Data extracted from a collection
——

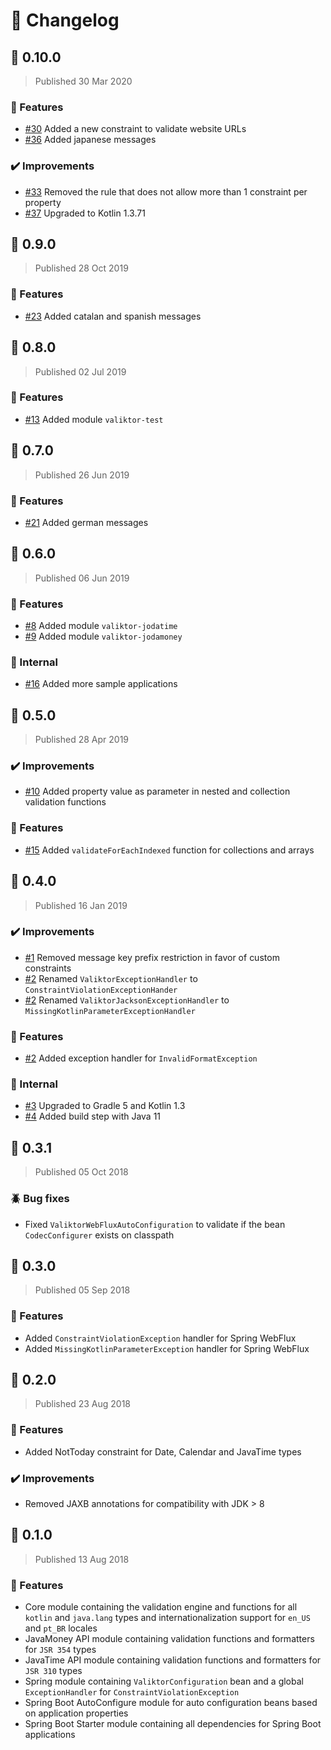 # :scroll: Changelog

## :rocket: 0.10.0
> Published 30 Mar 2020

### :tada: Features

* [#30](https://github.com/valiktor/valiktor/pull/30) Added a new constraint to validate website URLs 
* [#36](https://github.com/valiktor/valiktor/pull/36) Added japanese messages

### :heavy_check_mark: Improvements

* [#33](https://github.com/valiktor/valiktor/pull/33) Removed the rule that does not allow more than 1 constraint per property
* [#37](https://github.com/valiktor/valiktor/pull/37) Upgraded to Kotlin 1.3.71

## :rocket: 0.9.0
> Published 28 Oct 2019

### :tada: Features

* [#23](https://github.com/valiktor/valiktor/issues/23) Added catalan and spanish messages

## :rocket: 0.8.0
> Published 02 Jul 2019

### :tada: Features

* [#13](https://github.com/valiktor/valiktor/issues/13) Added module `valiktor-test`

## :rocket: 0.7.0
> Published 26 Jun 2019

### :tada: Features

* [#21](https://github.com/valiktor/valiktor/pull/21) Added german messages

## :rocket: 0.6.0
> Published 06 Jun 2019

### :tada: Features

* [#8](https://github.com/valiktor/valiktor/issues/8) Added module `valiktor-jodatime`
* [#9](https://github.com/valiktor/valiktor/issues/9) Added module `valiktor-jodamoney`

### :hammer: Internal

* [#16](https://github.com/valiktor/valiktor/issues/16) Added more sample applications

## :rocket: 0.5.0
> Published 28 Apr 2019

### :heavy_check_mark: Improvements

* [#10](https://github.com/valiktor/valiktor/issues/10) Added property value as parameter in nested and collection validation functions

### :tada: Features

* [#15](https://github.com/valiktor/valiktor/issues/15) Added `validateForEachIndexed` function for collections and arrays

## :rocket: 0.4.0
> Published 16 Jan 2019

### :heavy_check_mark: Improvements

* [#1](https://github.com/valiktor/valiktor/issues/1) Removed message key prefix restriction in favor of custom constraints
* [#2](https://github.com/valiktor/valiktor/issues/2) Renamed `ValiktorExceptionHandler` to `ConstraintViolationExceptionHander`
* [#2](https://github.com/valiktor/valiktor/issues/2) Renamed `ValiktorJacksonExceptionHandler` to `MissingKotlinParameterExceptionHandler`

### :tada: Features

* [#2](https://github.com/valiktor/valiktor/issues/2) Added exception handler for `InvalidFormatException`

### :hammer: Internal

* [#3](https://github.com/valiktor/valiktor/issues/3) Upgraded to Gradle 5 and Kotlin 1.3
* [#4](https://github.com/valiktor/valiktor/issues/4) Added build step with Java 11

## :rocket: 0.3.1
> Published 05 Oct 2018

### :beetle: Bug fixes

* Fixed `ValiktorWebFluxAutoConfiguration` to validate if the bean `CodecConfigurer` exists on classpath

## :rocket: 0.3.0
> Published 05 Sep 2018

### :tada: Features

* Added `ConstraintViolationException` handler for Spring WebFlux
* Added `MissingKotlinParameterException` handler for Spring WebFlux

## :rocket: 0.2.0
> Published 23 Aug 2018

### :tada: Features

* Added NotToday constraint for Date, Calendar and JavaTime types

### :heavy_check_mark: Improvements

* Removed JAXB annotations for compatibility with JDK > 8

## :rocket: 0.1.0
> Published 13 Aug 2018

### :tada: Features

* Core module containing the validation engine and functions for all `kotlin` and `java.lang` types and internationalization support for `en_US` and `pt_BR` locales
* JavaMoney API module containing validation functions and formatters for `JSR 354` types
* JavaTime API module containing validation functions and formatters for `JSR 310` types
* Spring module containing `ValiktorConfiguration` bean and a global `ExceptionHandler` for `ConstraintViolationException`
* Spring Boot AutoConfigure module for auto configuration beans based on application properties
* Spring Boot Starter module containing all dependencies for Spring Boot applications
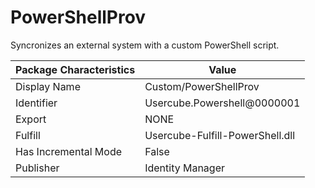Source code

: # PowerShellProv

Syncronizes an external system with a custom PowerShell script.

| Package Characteristics | Value                           |
| ----------------------- | ------------------------------- |
| Display Name            | Custom/PowerShellProv           |
| Identifier              | Usercube.Powershell@0000001     |
| Export                  | NONE                            |
| Fulfill                 | Usercube-Fulfill-PowerShell.dll |
| Has Incremental Mode    | False                           |
| Publisher               | Identity Manager                |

——

__Problem description__. Filter the entries above down to the lines that hold the word "Published", and copy those lines.

__Response to the task__.
> Published 30 Mar 2020
> Published 28 Oct 2019
> Published 02 Jul 2019
> Published 26 Jun 2019
> Published 06 Jun 2019
> Published 28 Apr 2019
> Published 16 Jan 2019
> Published 05 Oct 2018
> Published 05 Sep 2018
> Published 23 Aug 2018
> Published 13 Aug 2018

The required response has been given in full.